Mocean Energy’s Blue X device is already in place at Forth Ports in Rosyth, where it is being ballasted and wet-tested before being taken by lorry to Aberdeen and by freight ferry to Orkney and onto EMEC’s Scapa Flow test site. EMEC is a global centre of expertise, having hosted 30 different wave and tidal technology demonstrations, more than any other site in the world.
Blue X is a prototype design that features a hinged raft with a unique geometry. It provides learning for both Mocean’s small-scale product line Blue Star and its utility scale product line, Blue Horizon that aims to deliver reliable green energy to transmission networks around the world. Blue X has been manufactured at Cowdenbeath-based fabricators AJS Production, with funding from Wave Energy Scotland’s Novel Wave Energy Converter programme.
According to Wave Energy Scotland (WES), the body set up in 2014 to ensure the country maintains a leading role in the development of marine energy, this is a significant breakthrough for the entire industry.
Tim Hurst, WES managing director, says: “For Mocean Energy to reach this stage, along with everything else that’s happening in the sector this year, represents a culmination of a lot of work by WES and all the developers that have been involved in taking a concept to prototype stage and on to real sea demonstration. It’s a really significant moment.
“Going back to when we were formed in 2014, we were given the task of proving that wave energy can really work. This demonstrates that wave energy is a viable technology for the future.”
Mocean Energy is one of many companies that has received financial and other support from WES. In total WES has funded 95 contracts, made investments of almost £42 million and been involved with 230 different organisations across 13 different countries.
WES’s funding of £5m for Mocean Energy covered the development costs for the Blue X, but Hurst explains that WES offered more than financial support. “We’ve provided Mocean Energy with a framework to help them de-risk their technology.

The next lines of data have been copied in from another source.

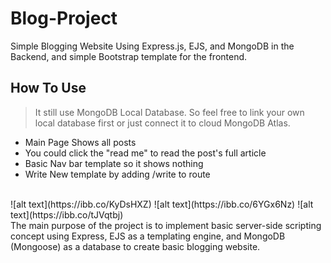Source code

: # Blog-Project
Simple Blogging Website Using Express.js, EJS, and MongoDB in the Backend, and simple Bootstrap template for the frontend. 
## How To Use 
>It still use MongoDB Local Database. So feel free to link your own local database first or just connect it to cloud MongoDB Atlas. <br>
- Main Page Shows all posts 
- You could click the "read me" to read the post's full article 
- Basic Nav bar template so it shows nothing 
- Write New template by adding /write to route
<br>
![alt text](https://ibb.co/KyDsHXZ)
![alt text](https://ibb.co/6YGx6Nz)
![alt text](https://ibb.co/tJVqtbj)
<br>
The main purpose of the project is to implement basic server-side scripting concept using Express, EJS as a templating engine, and MongoDB (Mongoose) as a database to create basic blogging website. 
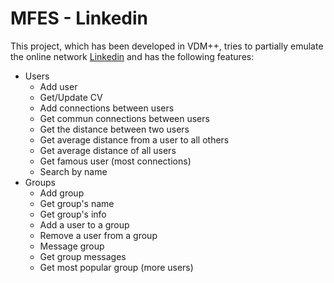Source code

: # MFES - Linkedin

This project, which has been developed in VDM++, tries to partially emulate the online network [Linkedin](https://www.linkedin.com) and has the following features:
 - Users
    - Add user
    - Get/Update CV
    - Add connections between users
    - Get commun connections between users
    - Get the distance between two users
    - Get average distance from a user to all others
    - Get average distance of all users
    - Get famous user (most connections)
    - Search by name
 - Groups
    - Add group
    - Get group's name
    - Get group's info
    - Add a user to a group
    - Remove a user from a group
    - Message group
    - Get group messages
    - Get most popular group (more users)
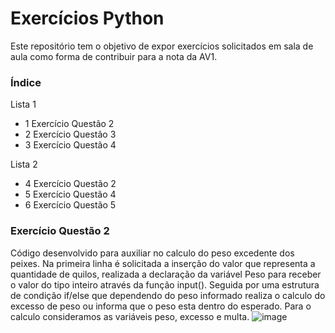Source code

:# Exercícios Python

Este repositório tem o objetivo de expor exercícios  solicitados em sala de aula como forma de contribuir para a nota da AV1. 

### Índice

  Lista 1
  
  - 1 Exercício Questão 2
  - 2 Exercício Questão 3
  - 3 Exercício Questão 4
  
  Lista 2
  
  - 4 Exercício Questão 2
  - 5 Exercício Questão 4
  - 6 Exercício Questão 5



### Exercício Questão 2

Código desenvolvido para auxiliar no calculo do peso excedente dos peixes.
Na primeira linha é solicitada a inserção do valor que representa a quantidade de quilos, realizada a declaração da variável Peso para receber o valor do tipo inteiro através da função input(). Seguida por uma estrutura de condição if/else que dependendo do peso informado realiza o calculo do excesso de peso ou informa que o peso esta dentro do esperado. Para o calculo consideramos as variáveis peso, excesso e multa.
![image](https://user-images.githubusercontent.com/66086398/194733892-d7a9af8f-db7a-4556-8e9a-57a32eb4fba6.png)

This has removed the commercial pressures that have led to previous wave developers to go too big, too soon,” says Hurst.
He adds: “We have also given Mocean Energy access to a large pool of talent and capability and built a successful consortium that has helped get them to this point.”
The most high-profile failures in the earlier stages of wave energy development in Scotland were Pelamis and Aquamarine Power which went into administration in 2014 and 2015 respectively, massively denting investor confidence in the sector.
Dr Cameron McNatt, co-founder and managing director of Mocean Energy, agrees that WES has played a vital role in helping re-build belief in the sector. “When WES was created in 2015 the industry was at a real low point. A lot of people had lost faith in wave energy and investors has been turned off.”
Dr McNatt describes its Blue X device reaching the stage of being wet tested at Rosyth before it is moved to Orkney as a “huge milestone”. He says: “Ultimately it’s all about building something that goes into the water and generates energy from ocean waves. All the work we’ve done to date has been desk-based, along with testing small models in wave tanks.
“We’ve been working really hard on this project for the last two years. This is a good opportunity for the whole Mocean team and all the subcontractors to celebrate, but there’s still a lot to be done in testing the technology to make sure it’s going to work perfectly.”
When Blue X arrives at EMEC’s Scapa Flow site it will be put into the water and hooked up to moorings.
Matthew Finn, EMEC commercial director, explains data will be gathered around Blue X’s performance, such as the incoming wave resource, and it will with Mocean Energy to make any improvements.
He says: “Each test at EMEC is a culmination of a number of years of development and investment, so it’s extremely exciting to see the Mocean technology arrive in Orkney and we are looking forward to seeing it put through its paces.”
He adds: “Technologies graduating out of WES should be investor ready and EMEC will give them its full support to help breakthrough into the marketplace, and this marketplace is right on our doorstep with Scotland alone having 10% of Europe’s entire wave energy potential.”
With the Offshore Renewable Energy Catapult, ‘Tidal Stream Wave Energy Cost Reduction and Industrial Benefit' report published in 2018 calculating that wave energy would have a net cumulative benefit to the UK by 2040 of £4 billion, the potential benefits to the Scottish economy of such advances in the sector are clear to see.